And then of course there’s the branded communications, the “You’ve just been sent money by Jaryd on Cash App”.
Both of these actions get the Cash App brand in front of others without the need to spend a nickel. 🫰
This method of PLA is less applicable to most products, but it’s worth thinking about. To discover whether you can integrate billboarding into your own product, consider two questions: 🛠️
What are all the places that your product is publicly used? Outdoors? In email conversations? Via SMS? On social media?
For each place your product appears, ask how you can make your product more unmistakably visible in that place. For example, if your app is used for sending email communication, embed a signature that mentions your app.
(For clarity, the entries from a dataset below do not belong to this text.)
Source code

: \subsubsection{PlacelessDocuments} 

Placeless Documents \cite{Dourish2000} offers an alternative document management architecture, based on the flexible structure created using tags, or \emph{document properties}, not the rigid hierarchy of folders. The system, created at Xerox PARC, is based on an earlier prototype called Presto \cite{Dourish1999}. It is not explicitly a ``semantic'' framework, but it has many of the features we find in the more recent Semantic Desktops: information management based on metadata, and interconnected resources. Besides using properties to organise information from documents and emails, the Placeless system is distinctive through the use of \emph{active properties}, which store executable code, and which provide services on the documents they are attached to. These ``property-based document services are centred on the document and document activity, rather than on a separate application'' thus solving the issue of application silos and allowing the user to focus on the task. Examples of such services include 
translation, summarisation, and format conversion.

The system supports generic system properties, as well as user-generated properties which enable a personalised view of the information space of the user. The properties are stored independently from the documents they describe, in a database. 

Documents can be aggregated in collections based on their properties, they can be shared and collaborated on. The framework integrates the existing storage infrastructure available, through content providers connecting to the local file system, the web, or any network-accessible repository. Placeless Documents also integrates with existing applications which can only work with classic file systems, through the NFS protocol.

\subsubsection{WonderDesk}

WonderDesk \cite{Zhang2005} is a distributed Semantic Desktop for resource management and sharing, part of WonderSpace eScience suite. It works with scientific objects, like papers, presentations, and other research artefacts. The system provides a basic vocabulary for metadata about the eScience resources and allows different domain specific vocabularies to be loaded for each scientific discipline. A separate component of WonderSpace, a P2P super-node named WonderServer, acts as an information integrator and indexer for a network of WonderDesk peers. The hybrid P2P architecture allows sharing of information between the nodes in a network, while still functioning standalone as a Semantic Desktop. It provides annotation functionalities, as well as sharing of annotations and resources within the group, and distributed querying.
Or if you’re an ad platform—whether it’s rooftop billboards or banner ads—place your company’s name on the ads. Now your ads become ads for your platform.
Trigger word of mouth
Word of mouth (WOM) isn't pure PLA, but its also free, scalable, and driven by your users.
And it works because of one thing, and one thing alone…a remarkable product that gets people remarking to others about.
There are no shortcuts, no cheat codes. If your product isn’t great, people don’t tell others about it. And for that reason, if you’re growing this way, it’s the best signal you’re doing the right thing.
When I add newsletters like Product Growth, Category Pirates, Digital Native, etc, to my recommendation lists, I do so because I feel compelled to tell others about their work. It’s excellent, and I don’t need a kickback to do so. Same story when I preach Notion, Sukha, or when I tell friends to go watch Silo on Apple TV.
And therein reveals the two ways WOM emerges:
A delightful product experience that users want to spread to others. User delight comes from being entertained (e.g. Disney+) and from reducing the friction in an otherwise painful process.
Delight from pain reduction is how Webflow, Zapier, and Squarespace grow. People remark to others: “I was able to make my website in 1 day instead of 2 months with an expensive agency. You have to try this yourself.”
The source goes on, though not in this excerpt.